Web pages can learn from this. They, too, are often read with a short glance, with the reader deciding by the first look whether or not this is a page they want to read. The information for the reader to make that determination should be visible when the page first comes up, without scrolling. This means taking into account what is "above the scroll" on the page.

(Interesting note: "Above the fold" on the first page of a newspaper is what is free -- it's what you can usually see before you buy. Free vs. "for a fee" content is an area that has had to be addressed for many years.)

The head
Newspapers title their stories in a way that makes it easy to determine their content. Writing headlines is a skill, and there are different styles depending upon the goals of the writer. Styles include: Informational, teasing, and cute.

With web pages, the idea of a title can be used in a similar way.

The lead
The first sentence or two of a story is often called "the lead". The lead sums up the story. It tells you what is covered in the story, giving you the basic information and letting you know what you can expect to find if you read further. The goal is to be short, but not too short. Leads in a traditional news story are informational. Feature stories use more teasing leads. Learning to write leads is an important part of learning to write for newspapers.

In the book "The New News Business", John Chancellor and Walter R. Mears wrote:

"The lead is where you start, which sounds simple enough, except that it isn't. More wastebaskets have been filled with crumpled paper because of trouble with leads than anything else in newsrooms....It's easier to write bad leads than good ones...Properly crafted, the lead answers questions before they are asked and promises more answers that follow...Getting it right means finding the phrase, the quotation or the fact that reaches the essence of the story."

(Page 17-18, the start of the chapter on Leads. This chapter can be quite helpful for learning this skill.)

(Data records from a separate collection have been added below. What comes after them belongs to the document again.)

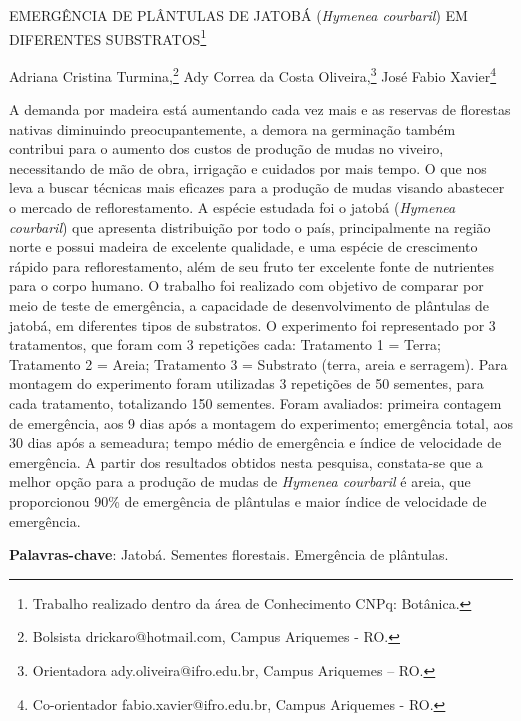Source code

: \documentclass[article,12pt,onesidea,4paper,english,brazil]{abntex2}
\begin{document}
	
	
	\frenchspacing 
	
	\begin{center}
		\LARGE EMERGÊNCIA DE PLÂNTULAS DE JATOBÁ (\textit{Hymenea courbaril}) EM
		DIFERENTES SUBSTRATOS\footnote{Trabalho realizado dentro da área de Conhecimento CNPq: Botânica.}
		
		\normalsize
		Adriana Cristina Turmina,\footnote{Bolsista drickaro@hotmail.com, Campus Ariquemes - RO.} 
		Ady Correa da Costa Oliveira,\footnote{Orientadora ady.oliveira@ifro.edu.br, Campus Ariquemes – RO.} 
	José Fabio Xavier\footnote{Co-orientador fabio.xavier@ifro.edu.br, Campus Ariquemes - RO.} 
	
	\end{center}
	
	\noindent A demanda por madeira está aumentando cada vez mais e as reservas de florestas
	nativas diminuindo preocupantemente, a demora na germinação também contribui para o aumento dos custos de produção de mudas no viveiro, necessitando de mão de obra, irrigação e cuidados por mais tempo. O que nos leva a buscar técnicas mais eficazes para a produção de mudas visando abastecer o mercado de reflorestamento. A espécie estudada foi o jatobá (\textit{Hymenea courbaril}) que apresenta distribuição por todo o país, principalmente na região norte e possui madeira de excelente qualidade, e uma espécie de crescimento rápido para reflorestamento, além de seu fruto ter excelente fonte de nutrientes para o corpo humano. O trabalho foi realizado com objetivo de comparar por meio de teste de emergência, a capacidade de desenvolvimento de plântulas de jatobá, em diferentes tipos de substratos. O experimento foi representado por 3 tratamentos, que foram com 3 repetições cada: Tratamento 1 = Terra; Tratamento 2 = Areia; Tratamento 3 = Substrato (terra, areia e serragem). Para montagem do experimento foram utilizadas 3 repetições de 50 sementes, para cada tratamento, totalizando 150 sementes.
	Foram avaliados: primeira contagem de emergência, aos 9 dias após a montagem do experimento; emergência total, aos 30 dias após a semeadura; tempo médio de
	emergência e índice de velocidade de emergência. A partir dos resultados obtidos nesta pesquisa, constata-se que a melhor opção para a produção de mudas de \textit{Hymenea courbaril} é areia, que proporcionou 90\% de emergência de plântulas e maior índice de velocidade de emergência.
	
	\vspace{\onelineskip}
	
	\noindent
	\textbf{Palavras-chave}: Jatobá. Sementes florestais. Emergência de plântulas.
	
\end{document}
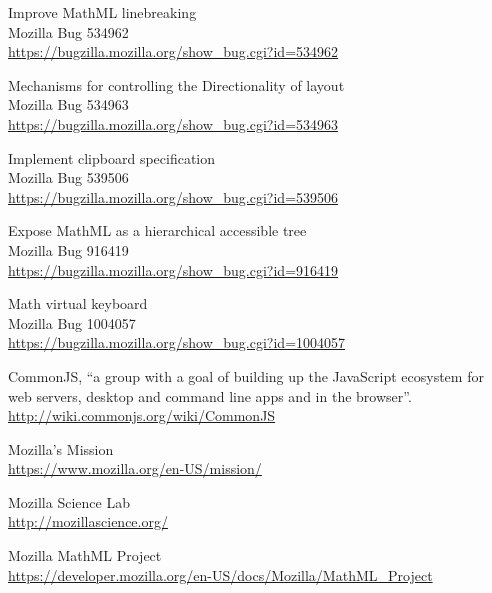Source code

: \begin{thebibliography}{8}

Improve MathML linebreaking  \\
Mozilla Bug 534962 \\
\href{https://bugzilla.mozilla.org/show_bug.cgi?id=534962}{https://bugzilla.mozilla.org/show\_bug.cgi?id=534962}

Mechanisms for controlling the Directionality of layout \\
Mozilla Bug 534963 \\
\href{https://bugzilla.mozilla.org/show_bug.cgi?id=534963}{https://bugzilla.mozilla.org/show\_bug.cgi?id=534963}

Implement clipboard specification \\
Mozilla Bug 539506 \\
\href{https://bugzilla.mozilla.org/show_bug.cgi?id=539506}{https://bugzilla.mozilla.org/show\_bug.cgi?id=539506}

Expose MathML as a hierarchical accessible tree \\
Mozilla Bug 916419 \\
\href{https://bugzilla.mozilla.org/show_bug.cgi?id=916419}{https://bugzilla.mozilla.org/show\_bug.cgi?id=916419}

Math virtual keyboard \\
Mozilla Bug 1004057 \\
\href{https://bugzilla.mozilla.org/show_bug.cgi?id=1004057}{https://bugzilla.mozilla.org/show\_bug.cgi?id=1004057}

CommonJS, ``a group with a goal of building up the JavaScript ecosystem for web servers, desktop and command line apps and in the browser''. \\
\href{http://wiki.commonjs.org/wiki/CommonJS}{http://wiki.commonjs.org/wiki/CommonJS}

Mozilla's Mission \\
\href{https://www.mozilla.org/en-US/mission/}{https://www.mozilla.org/en-US/mission/}

Mozilla Science Lab \\
\href{http://mozillascience.org/}{http://mozillascience.org/}

Mozilla MathML Project \\
\href{https://developer.mozilla.org/en-US/docs/Mozilla/MathML_Project}{https://developer.mozilla.org/en-US/docs/Mozilla/MathML\_Project}


\end{thebibliography}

The concept of well-written leads can help in writing summaries for web pages. The lead can be the start of the page, letting the reader know right away what they will find. It could be in a subhead above the scroll, perhaps in a side border. It could be at the link site, letting the reader know what they would get if they clicked. It could be a combination of these.

The inverted pyramid
Newspaper stories are usually written in an inverted pyramid style. This means that the basic facts, the conclusion, the lead, etc., comes first. As you move through the story, more and more detail and background is provided.

This is different than much writing where you build to a conclusion, putting together details and background before explaining what the results are.

This type of writing came about in newspapers for a variety of reasons. First, in the days of the telegraph, the whole story took a long time to transmit, and starting with the main information ("The battle was lost, 940 killed") was more important for getting on press immediately than the details ("Our soldiers crossed the bridge at dawn with fresh supplies..."). Secondly, it made it easier for the layout people to fit the story in the available space, since they could just cut off the end. Finally, it also made it much better for readers who had differing amounts of time to read and were awaiting the main information.

A similar style could be used for web pages, mainly for the last reason -- knowing that not all readers will read the entire story.

Display ads
The display advertisements in newspapers also provide a well-developed area from which we can learn. Display ads refer to the advertisements throughout the newspaper, as opposed to the classified ads in the classified ad section.

Display ads make use of typography and layout, careful writing and pictures, and other techniques to provide information. While they are also used to attract attention, imparting information is a major goal: "Home appliance sale", "Only $99.95", "Here is the perfect gift for the skier on your list".

The use of different point sizes, bold, call-outs, and images help the reader find the information they need.